Praying, Fasting, and Remembering in South Sudan

In 2010, I first went to Bishop Gwynne College, an Anglican theological college in Juba, South Sudan. Among the many students I met was Simon Wal Geng, a bright, funny, and hard-working student. Unusually for a member of the Episcopal Church of the Sudan, Simon was a Nuer and part of a small minority at the college. Nonetheless, he made many friends. I remember the way he engaged in the classroom and in conversation, whether that was when we talked about the ways in which our churches were different or when he was learning about agriculture in the college’s model garden. I remember how he liked to joke and to laugh but also was serious about his studies and knew the opportunity that had been afforded him by being able to study at Bishop Gwynne. I later learned that the college administrators had taken a chance on him in letting him enroll on the introductory foundation year. His past academic performance  was not terribly stellar. Through his enthusiasm and his commitment, he succeeded and eventually transferred into the diploma program from which he in time graduated.

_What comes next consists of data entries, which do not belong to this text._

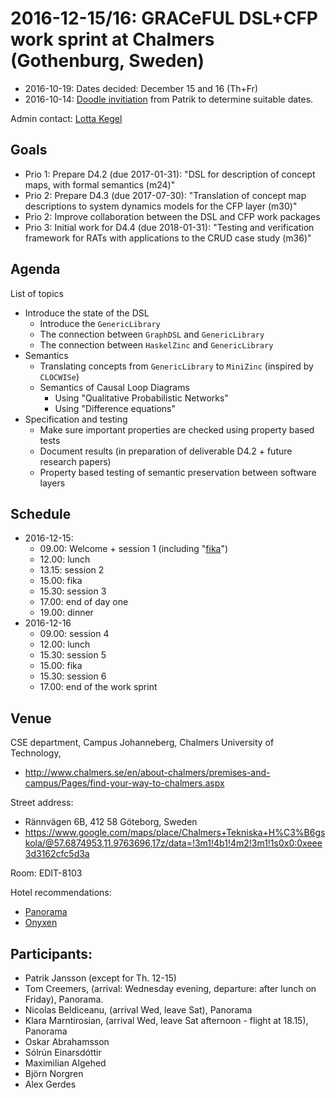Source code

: # 2016-12-15/16: GRACeFUL DSL+CFP work sprint at Chalmers (Gothenburg, Sweden)

* 2016-10-19: Dates decided: December 15 and 16 (Th+Fr)
* 2016-10-14: [Doodle invitiation](https://doodle.com/poll/67vdzvgim6rkyun2) from Patrik to determine suitable dates.

Admin contact: [Lotta Kegel](https://www.chalmers.se/en/Staff/Pages/kegel.aspx)

## Goals

* Prio 1: Prepare D4.2 (due 2017-01-31): "DSL for description of concept maps, with formal semantics (m24)"
* Prio 2: Prepare D4.3 (due 2017-07-30): "Translation of concept map descriptions to system dynamics models for the CFP layer (m30)"
* Prio 2: Improve collaboration between the DSL and CFP work packages
* Prio 3: Initial work for D4.4 (due 2018-01-31): "Testing and verification framework for RATs with applications to the CRUD case study (m36)"

## Agenda

List of topics
* Introduce the state of the DSL
    * Introduce the `GenericLibrary`
    * The connection between `GraphDSL` and `GenericLibrary`
    * The connection between `HaskelZinc` and `GenericLibrary`
* Semantics
    * Translating concepts from `GenericLibrary` to `MiniZinc` (inspired by `CLOCWISe`)
    * Semantics of Causal Loop Diagrams
      * Using "Qualitative Probabilistic Networks"
      * Using "Difference equations"
* Specification and testing
    * Make sure important properties are checked using property based tests
    * Document results (in preparation of deliverable D4.2 + future research papers)
    * Property based testing of semantic preservation between software layers

## Schedule

* 2016-12-15:
    * 09.00: Welcome + session 1 (including "[fika](https://en.wikipedia.org/wiki/Fika_(Sweden))")
    * 12.00: lunch
    * 13.15: session 2
    * 15.00: fika
    * 15.30: session 3
    * 17.00: end of day one
    * 19.00: dinner
* 2016-12-16
    * 09.00: session 4
    * 12.00: lunch
    * 15.30: session 5
    * 15.00: fika
    * 15.30: session 6
    * 17.00: end of the work sprint

## Venue

CSE department,
Campus Johanneberg,
Chalmers University of Technology,
* http://www.chalmers.se/en/about-chalmers/premises-and-campus/Pages/find-your-way-to-chalmers.aspx

Street address:
* Rännvägen 6B, 412 58 Göteborg, Sweden
* https://www.google.com/maps/place/Chalmers+Tekniska+H%C3%B6gskola/@57.6874953,11.9763696,17z/data=!3m1!4b1!4m2!3m1!1s0x0:0xeee3d3162cfc5d3a

Room: EDIT-8103

Hotel recommendations:
* [Panorama](https://www.nordicchoicehotels.com/quality/quality-hotel-panorama1/)
* [Onyxen](http://www.hotellonyxen.se/en/)

## Participants:

* Patrik Jansson (except for Th. 12-15)
* Tom Creemers, (arrival: Wednesday evening, departure: after lunch on Friday), Panorama.
* Nicolas Beldiceanu, (arrival Wed, leave Sat), Panorama
* Klara Marntirosian, (arrival Wed, leave Sat afternoon - flight at 18.15), Panorama
* Oskar Abrahamsson
* Sólrún Einarsdóttir
* Maximilian Algehed
* Björn Norgren
* Alex Gerdes

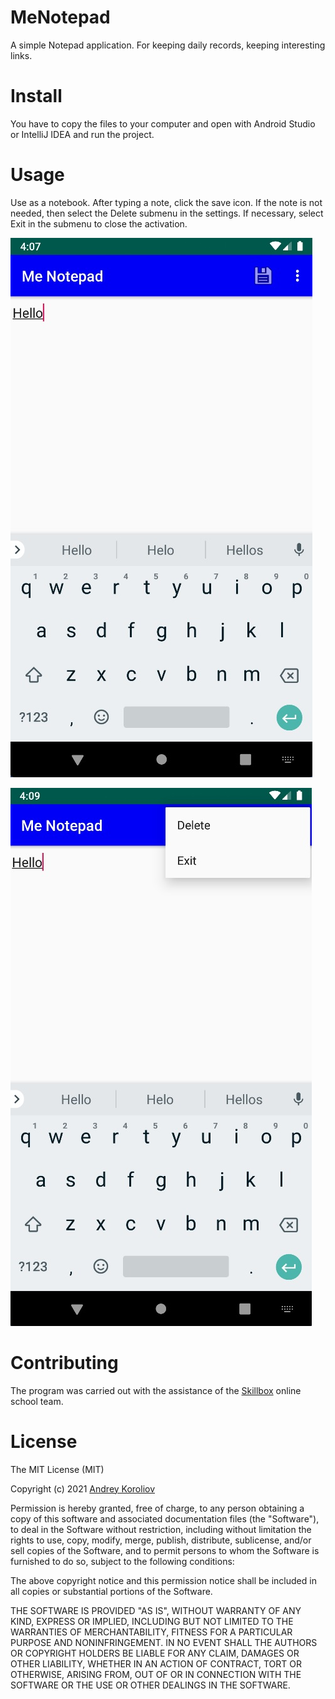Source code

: # MeNotepad
A simple Notepad application.
For keeping daily records, keeping interesting links.

# Install
You have to copy the files to your computer and open with Android Studio or IntelliJ IDEA and run the project.

# Usage
Use as a notebook. After typing a note, click the save icon. If the note is not needed, then select the Delete submenu in the settings. If necessary, select Exit in the submenu to close the activation.

![This is an image](/screenshots/note.png)

![This is an image2](/screenshots/mynotepad_subMenu.png)

# Contributing
The program was carried out with the assistance of the [Skillbox](https://skillbox.ru) online school team.

# License
The MIT License (MIT)

Copyright (c) 2021 [Andrey Koroliov](https://github.com/AndreyKoroliov1981)


Permission is hereby granted, free of charge, to any person obtaining a copy of this software and associated documentation files (the "Software"), to deal in the Software without restriction, including without limitation the rights to use, copy, modify, merge, publish, distribute, sublicense, and/or sell copies of the Software, and to permit persons to whom the Software is furnished to do so, subject to the following conditions:

The above copyright notice and this permission notice shall be included in all copies or substantial portions of the Software.

THE SOFTWARE IS PROVIDED "AS IS", WITHOUT WARRANTY OF ANY KIND, EXPRESS OR IMPLIED, INCLUDING BUT NOT LIMITED TO THE WARRANTIES OF MERCHANTABILITY, FITNESS FOR A PARTICULAR PURPOSE AND NONINFRINGEMENT. IN NO EVENT SHALL THE AUTHORS OR COPYRIGHT HOLDERS BE LIABLE FOR ANY CLAIM, DAMAGES OR OTHER LIABILITY, WHETHER IN AN ACTION OF CONTRACT, TORT OR OTHERWISE, ARISING FROM, OUT OF OR IN CONNECTION WITH THE SOFTWARE OR THE USE OR OTHER DEALINGS IN THE SOFTWARE.
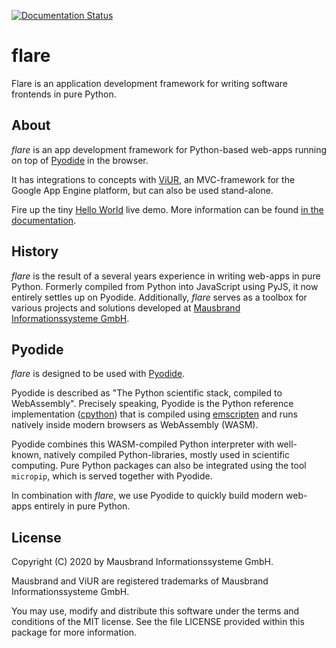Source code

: [![Documentation Status](https://readthedocs.org/projects/viur-flare/badge/?version=latest)](https://viur-flare.readthedocs.io/en/latest/?badge=latest)


# flare
Flare is an application development framework for writing software frontends in pure Python.

## About
*flare* is an app development framework for Python-based web-apps running on top of [Pyodide](https://github.com/iodide-project/pyodide) in the browser.

It has integrations to concepts with [ViUR](https://www.viur.dev/), an MVC-framework for the Google App Engine platform, but can also be used stand-alone.

Fire up the tiny [Hello World](https://raw.githack.com/mausbrand/flare/master/hello.html) live demo. More information can be found [in the documentation](https://mausbrand.github.io/flare/).

## History
*flare* is the result of a several years experience in writing web-apps in pure Python. Formerly compiled from Python into JavaScript using PyJS, it now entirely settles up on Pyodide. Additionally, *flare* serves as a toolbox for various projects and solutions developed at [Mausbrand Informationssysteme GmbH](https://www.mausbrand.de/en). 

## Pyodide
*flare* is designed to be used with [Pyodide](https://github.com/iodide-project/pyodide).

Pyodide is described as "The Python scientific stack, compiled to WebAssembly". Precisely speaking, Pyodide is the Python reference implementation ([cpython](https://github.com/python/cpython/)) that is compiled using [emscripten](https://github.com/emscripten-core/emscripten) and runs natively inside modern browsers as WebAssembly (WASM).

Pyodide combines this WASM-compiled Python interpreter with well-known, natively compiled Python-libraries, mostly used in scientific computing. Pure Python packages can also be integrated using the tool `micropip`, which is served together with Pyodide.

In combination with *flare*, we use Pyodide to quickly build modern web-apps entirely in pure Python. 

## License
Copyright (C) 2020 by Mausbrand Informationssysteme GmbH.

Mausbrand and ViUR are registered trademarks of Mausbrand Informationssysteme GmbH.

You may use, modify and distribute this software under the terms and conditions of the MIT license. See the file LICENSE provided within this package for more information.
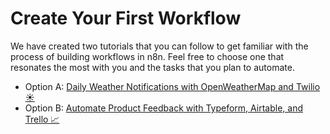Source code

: # Create Your First Workflow

We have created two tutorials that you can follow to get familiar with the process of building workflows in n8n. Feel free to choose one that resonates the most with you and the tasks that you plan to automate.

- Option A: [Daily Weather Notifications with OpenWeatherMap and Twilio ☀️](./daily-weather-notifications/README.md)
- Option B: [Automate Product Feedback with Typeform, Airtable, and Trello 📈](./get-product-feedback/README.md)
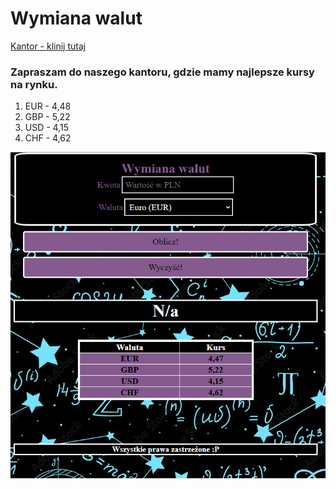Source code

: # Wymiana walut

[Kantor - klinij tutaj](https://mojz3szp.github.io/kantor/kantor.html)

### Zapraszam do naszego kantoru, gdzie mamy najlepsze kursy na rynku.

1. EUR - 4,48
2. GBP - 5,22
3. USD - 4,15
4. CHF - 4,62

![ADD](./image/Zrzut%20ekranu.png)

Simon on the front right, in a classroom discussion

Last July, I learned that Simon had been shot and killed in the violence of South Sudan’s ongoing civil war. He had returned to his home diocese of Akobo and was arranging local meetings for peace (something that grassroots church leaders in South Sudan have a lot of experience with) and it was then that the fatal shooting occurred. As with many deaths during this civil war, the details are sketchy but the outcome is not. Simon’s death is but one of many senseless deaths and one that makes peace that much harder to achieve.

Pope Francis has designated this Friday, February 23, as a special day of prayer and fasting for the people of South Sudan and the Democratic Republic of the Congo. Many Anglican leaders have joined this call as well. When I think about the scale of violence in these countries and in the world, it is hard not to feel overwhelmed and discouraged. When I think about the senselessness of a death like Simon’s, I grieve at the potential futures that are lost because of it. Prayer and fasting, in lament, from a place of pain and grief, are a wholly appropriate response.

But as a Christian I also know that it is in death that God in Christ works God’s great power to save. So I pray as well that Simon’s death and the deaths of so many tens of thousands of others become places in which the people of South Sudan and the DRC may see God’s reconciling grace working in new ways.